Der imperialistische Krieg der israelisch-angloamerikanischen Achse gegen den Iran setzt Europa nicht nur durch die Verknappung des Öltransits durch die Straße von Hormuz und damit einhergehender Energiepreissteigerungen zu, sondern auch durch die Stärkung Russlands, das aus den steigenden Ölpreisen vermehrt Profit schlagen kann. Gut ein Viertel seiner Staatseinnahmen bezieht die Russische Föderation aus dem Verkauf von Öl, sodass die Ölpreissteigerungen durch den von Trump und Netanjahu vom Zaun gebrochenen Krieg im Iran dem Putin-Regime Milliarden Dollar an Mehreinnahmen bescheren. Die Rede ist von etwa 760 Millionen Dollar pro Tag für Moskaus Kassen bzw. 24 Milliarden US-Dollar für den ganzen Monat März. Nicht zuletzt hat der Kriegstreiber und Kreml-Verbündete Trump die Sanktionen auf russisches Öl kürzlich gelockert und damit Putin signalisiert, dass auch er aus dem unnötigen und durch die zionistische Lobby eingefädelten Iran-Krieg als Gewinner herausgehen kann.
Doch die Ukraine, die sich in einem Überlebenskampf gegen den russischen Imperialismus und seines Landraubes auf ukrainischem Territorium befindet, konnte zuletzt Russlands Pläne, aus dem Ölgeschäft seine Kriegskasse zu rehabilitieren, erfolgreich durchkreuzen. Mit wirksamen Drohnenangriffen auf die russischen Ostseehäfen Primorsk und Ost-Luga konnte Kyjiw den Ölexport Russlands und damit die Finanzierung des fortlaufenden Angriffskrieges in der Ukraine empfindlich stören. Reuters berichtete am letzten Mittwoch, dass rund 40 Prozent der russischen Ölexportkapazitäten derzeit nicht zur Verfügung stünden. In Kombination mit den durch ukrainischen Drohnenangriffen zugefügten Schäden im Schwarzmeerhafen von Noworossijsk, dem Ausfall der Druschba-Pipeline und der sich häufenden Beschlagnahmungen von Tankern der russischen Schattenflotte durch europäische Staaten hat sich für Moskau die schwerste Unterbrechung des Ölexports in der jüngeren Geschichte Russlands ergeben.
Es zeigt sich, dass Europa und die Ukraine durchaus in der Lage sind, selbstständig ihre Sicherheitsinteressen verteidigen zu können. Auch wenn die europafeindliche Trump-Administration in Washington klar zu verstehen gibt, dass sie sich um das Schicksal der Ukraine wenig schert und stattdessen lieber einen Krieg im Auftrag der israelischen Völkermörder gegen den Iran führt, bei dem sie die europäischen Vasallen gerne einbinden würde, hat Europa jüngst gezeigt, dass es sich nicht unter allen Umständen zu Befehlsempfängern Washingtons macht.
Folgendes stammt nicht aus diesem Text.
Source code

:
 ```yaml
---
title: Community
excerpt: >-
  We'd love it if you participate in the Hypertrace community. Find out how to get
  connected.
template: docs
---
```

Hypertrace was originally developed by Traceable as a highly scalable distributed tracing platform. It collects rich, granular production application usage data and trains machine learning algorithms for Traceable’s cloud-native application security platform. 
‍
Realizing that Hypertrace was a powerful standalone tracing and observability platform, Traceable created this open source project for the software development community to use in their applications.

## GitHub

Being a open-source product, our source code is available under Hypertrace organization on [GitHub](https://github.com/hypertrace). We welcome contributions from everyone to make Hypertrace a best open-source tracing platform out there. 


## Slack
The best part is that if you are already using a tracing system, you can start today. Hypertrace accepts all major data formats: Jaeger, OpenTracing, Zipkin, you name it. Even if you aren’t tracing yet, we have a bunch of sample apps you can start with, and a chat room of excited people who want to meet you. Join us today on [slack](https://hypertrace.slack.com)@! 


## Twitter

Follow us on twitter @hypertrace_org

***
Nun gilt es, die Emanzipation Europas von der amerikanischen Hegemonie konsequent voranzutreiben. Die USA, die so eindeutig gegen die Sicherheitsinteressen Europas spielen, haben bewiesen, dass sie ein unzuverlässiger Partner sowohl für die europäischen NATO-Staaten, als auch für die Ukraine sind.
Die Zukunft unseres Kontinents liegt in der Europäischen Eidgenossenschaft als einem europäischen Staatenbündnis, das unabhängig sowohl von Moskau als auch von Washington seine Sicherheitsinteressen durchsetzen kann. Weder soll sich Europa auch künftig weiterhin an angloamerikanischen Angriffskriegen im Auftrag der zionistischen Kriegstreiberlobby beteiligen, noch soll es tatenlos dabei zusehen, wie sich die putinistische Kriegsmaschinerie an der von Washington und Tel Aviv heraufbeschworenen Ölkrise gesundstoßen kann. Als europäische Nationalrevolutionäre stehen wir nach wie vor auf dem Standpunkt, dass sich Deutschland und Europa nicht durch die raumfremden Hegemonialmächte im Westen und Osten in ein Abhängigkeitsverhältnis zwingen lassen dürfen. Die von Washington einkalkulierten Verlockungen des vermeintlich billigen Russenöls während der von den USA selbst herbeigeführten Ölkrise, die Europa wieder stärker an Moskau binden sollen, muss ein um seine Souveränität bedachtes Europa widerstehen können, denn nichts wäre eine größere Demütigung für unseren stolzen Kulturkontinent, als nach all den Kriegsdrohungen und Erpressungen der Putin-Administration sich wieder freiwillig zu Bittstellern um russische Energieträger zu machen.